Long-serving Belarusian leader Alexander Lukashenko has won a sixth term, the central electoral commission said, after elections marred by violence as police cracked down on opposition protesters.
The country’s central election commission announced on Monday that all the ballots had been counted and Lukashenko took 80.23 percent of the votes, while his main opposition challenger Svetlana Tikhanovskaya had 9.9 percent.
The announcement came after police broke up crowds of protesters with stun grenades and rubber bullets in Minsk and other cities on Sunday evening after an exit poll showed Lukashenko winning an overwhelming victory.
Tikhanovskaya, a 37-year-old stay-at-home mother and political novice, galvanised the opposition during the election campaign, attracting tens of thousands of supporters to the ex-Soviet country’s biggest demonstrations in years.
A rights group reported that at least one person was killed after being knocked over by a police van and dozens were injured in the clashes that began on Sunday after polling stations closed. More than 200 people were also reportedly detained.

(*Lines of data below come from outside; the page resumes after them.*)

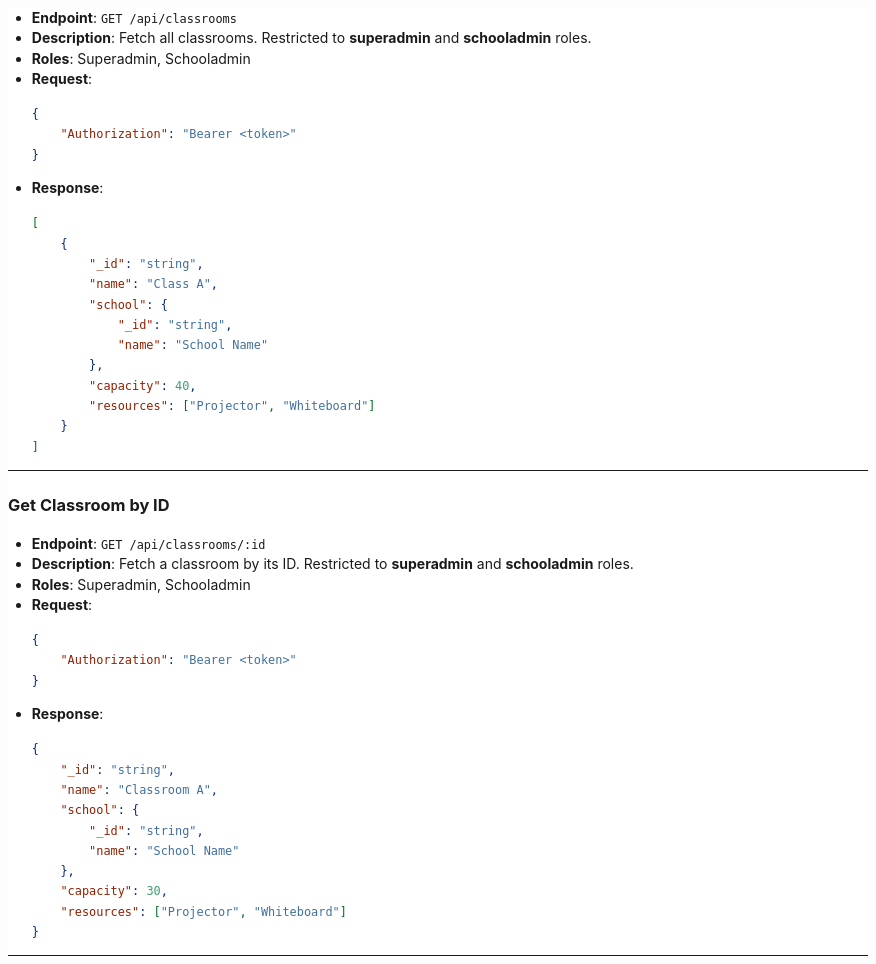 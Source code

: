 - **Endpoint**: `GET /api/classrooms`
- **Description**: Fetch all classrooms. Restricted to **superadmin** and **schooladmin** roles.
- **Roles**: Superadmin, Schooladmin  
- **Request**:
    ```json
    {
        "Authorization": "Bearer <token>"
    }
    ```
- **Response**:
    ```json
    [
        {
            "_id": "string",
            "name": "Class A",
            "school": {
                "_id": "string",
                "name": "School Name"
            },
            "capacity": 40,
            "resources": ["Projector", "Whiteboard"]
        }
    ]
    ```

---

### Get Classroom by ID

- **Endpoint**: `GET /api/classrooms/:id`
- **Description**: Fetch a classroom by its ID. Restricted to **superadmin** and **schooladmin** roles.
- **Roles**: Superadmin, Schooladmin  
- **Request**:
    ```json
    {
        "Authorization": "Bearer <token>"
    }
    ```
- **Response**:
    ```json
    {
        "_id": "string",
        "name": "Classroom A",
        "school": {
            "_id": "string",
            "name": "School Name"
        },
        "capacity": 30,
        "resources": ["Projector", "Whiteboard"]
    }
    ```

---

#Belarus It is hard to imagine how the authorities will explain these images,and I am not posting most sensitive ones. These were peaceful protesters,mostly young,really young people. At least one person died after a police van intentionally hit him. The authorities are denying pic.twitter.com/6OfypgvQeJ
— Hanna Liubakova (@HannaLiubakova) August 10, 2020
A former Soviet collective farm manager, Lukashenko has ruled the country since 1994, but faces the biggest challenge in years to keep his grip on power with some voters believing strongly that it is time he stood down.
He has cast himself as a guarantor of stability, but is battling a wave of anger over his handling of the COVID-19 pandemic, the economy, and his human rights record.
Tikhanovskaya entered the race after her husband, an anti-government blogger who intended to run, was jailed. Her rallies have drawn some of the biggest crowds since the fall of the Soviet Union in 1991.
Foreign observers have not judged an election to be free and fair in Belarus since 1995.
A severe crackdown on protests could hurt Lukashenko’s attempts to mend fences with the West amid fraying ties with traditional ally Russia, which has tried to press Belarus into a closer economic and political union.
Human rights groups say more than 1,300 people were detained in the crackdown ahead of the election, including independent election observers and members of Tikhanovskaya’s campaign team.
After casting his vote on Sunday, Lukashenko denied imposing repressive measures as “fake news or far-fetched accusations”.
Late on Sunday, the atmosphere in the city was tense as riot police faced off with opposition protesters, beating some with truncheons and using flash-bang grenades to try to disperse them.
Al Jazeera’s Step Vaessen, reporting from Minsk, said the capital was “a city filled with anger and frustration” and described “hectic scenes” that “Minsk hasn’t witnessed before”.
“The streets and squares are full of people who are all very angry, calling the election a huge fraud,” added Vaessen.
“They’re very defiant but also very scared because riot police are out in force. They are detaining people right in front of us, so people are spreading around trying to get away from police.”
Police presence in Minsk was heavy throughout the day and, in the evening, police set up checkpoints on the city’s perimeter to check residence permits, apparently worried that protesters would come from other cities.